I keep running into a problem while using customProDB to generate a database for mm10 genome. At first it gives a warning during preparation annotation:
Warning message: In .extract_cds_locs_from_UCSC_txtable(ucsc_txtable) : UCSC data anomaly in 119 transcript(s): the cds cumulative length is not a multiple of 3 for transcripts ‘NM_011633’ ‘NM_198024’ ‘NM_001160424’ ‘NM_009268’ ‘NM_001190454’ ‘NM_001290729’ ‘NM_025576’ ‘NM_001177397’ ‘NM_001081960’ ‘NM_010974’ ‘NM_001128086’ ‘NM_001142737’ ‘NM_001289428’ ‘NM_001267808’ ‘NM_001301307’ ‘NM_001109684’ ‘NM_021466’ ‘NM_025988’ ‘NM_016901’ ‘NM_001347054’ ‘NM_011261’ ‘NM_001142760’ ‘NM_011022’ ‘NM_008848’ ‘NM_024470’ ‘NM_010707’ ‘NM_001346422’ ‘NM_001301034’ ‘NM_001301737’ ‘NM_010039’ ‘NM_008264’ ‘NM_010646’ ‘NM_001347053’ ‘NM_001206926’ ‘NM_001177396’ ‘NM_009046’ ‘NM_207683’ ‘NM_146484’ ‘NM_001277980’ ‘NM_001114347’ ‘NM_001277958’ ‘NM_001130175’ ‘NM_001277959’ ‘NM_144531’ ‘NM_181398’ ‘NM_001177416’ ‘NM_001033980’ ‘NM_001358490’ ‘NM_008653’ ‘NM_00 [... truncated]

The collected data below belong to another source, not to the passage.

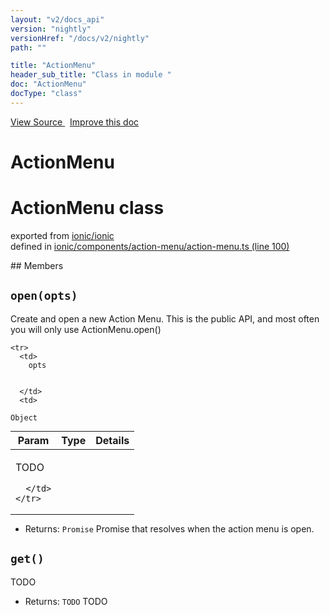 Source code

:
 ```yaml
---
layout: "v2/docs_api"
version: "nightly"
versionHref: "/docs/v2/nightly"
path: ""

title: "ActionMenu"
header_sub_title: "Class in module "
doc: "ActionMenu"
docType: "class"
---
```



<div class="improve-docs">
  <a href='http://github.com/driftyco/ionic/tree/master/#L'>
    View Source
  </a>
  &nbsp;
  <a href='http://github.com/driftyco/ionic/edit/master/#L'>
    Improve this doc
  </a>
</div>




<h1 class="api-title">

  ActionMenu



</h1>








<h1 class="class export">ActionMenu <span class="type">class</span></h1>
<p class="module">exported from <a href='undefined'>ionic/ionic</a><br/>
defined in <a href="https://github.com/driftyco/ionic2/tree/master/ionic/components/action-menu/action-menu.ts#L100-L133">ionic/components/action-menu/action-menu.ts (line 100)</a>
</p>
<p></p>
## Members

<div id="open"></div>
<h2>
  <code>open(opts)</code>

</h2>

Create and open a new Action Menu. This is the
public API, and most often you will only use ActionMenu.open()




<table class="table" style="margin:0;">
  <thead>
    <tr>
      <th>Param</th>
      <th>Type</th>
      <th>Details</th>
    </tr>
  </thead>
  <tbody>
    
    <tr>
      <td>
        opts
        
        
      </td>
      <td>
        
  <code>Object</code>
      </td>
      <td>
        <p>TODO</p>

        
      </td>
    </tr>
    
  </tbody>
</table>






* Returns: 
  <code>Promise</code> Promise that resolves when the action menu is open.




<div id="get"></div>
<h2>
  <code>get()</code>

</h2>

TODO






* Returns: 
  <code>TODO</code> TODO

Then when i ignore the message and run the easyrun function it gives me this error:
Calculate RPKMs and Output proteins pass the cutoff into FASTA file ... Error in keepSeqlevels(anno, seqlevels(galn), pruning.mode = "coarse") : invalid seqlevels: NC_000067.7, NT_166280.1, NT_166281.1, NT_166282.1, NT_162750.1, NW_023337852.1, NT_166338.1, NC_000068.8, NC_000069.7, NC_000070.7, NT_187055.1, NC_000071.7, NT_187056.1, NT_187057.1, NT_187058.1, NT_166438.1, NT_187059.1, NC_000072.7, NC_000073.7, NT_166307.1, NC_000074.7, NC_000075.7, NC_000076.7, NC_000077.7, NC_000078.7, NC_000079.7, NC_000080.7, NC_000081.7, NC_000082.7, NC_000083.7, NC_000084.7, NC_000085.7, NC_000086.8, NT_165789.3, NC_000087.8, NT_187060.1, NT_187061.1, NT_187062.1, NT_187063.1, NT_166451.1, NT_166462.1, NT_166465.1, NT_166466.1, NT_166467.1, NT_166469.1, NT_166474.1, NT_166476.1, NT_166478.1, NT_166443.1, NT_166444.1, NT_166480.1, NT_166456.1, NT_166471.1, NT_166473.1, NT_166454.1, NT_166463.1, NT_166450.1, NT_166452.1, NT_187064.1, NW_023337853.1, NC_005089.1
I've searched everywhere and still cannot figure out how to overcome it, it is an urgent matter so if you would please help me i would be really grateful.
Thank you all in advance
It is impossible to help if you simply provide the error messages. Unless we know what you are doing, what functions you are using, and how you are calling those functions, the only thing we can say is probably not that helpful.
What I can say is that
keepSeqlevels
has two arguments that matter here. The first is the object that you want to reduce, and the second is the set of seqlevels that you want to remain. The error is telling you that you are asking to remove a bunch of seqlevels that don't exist in the object you are trying to subset. The seqlevels that you are trying to remove are not what I would normally consider to be seqlevels (which are usually chromosome or scaffold/haplotype names), but instead are NCBI RefSeq IDs, which are genes rather than chromosomes.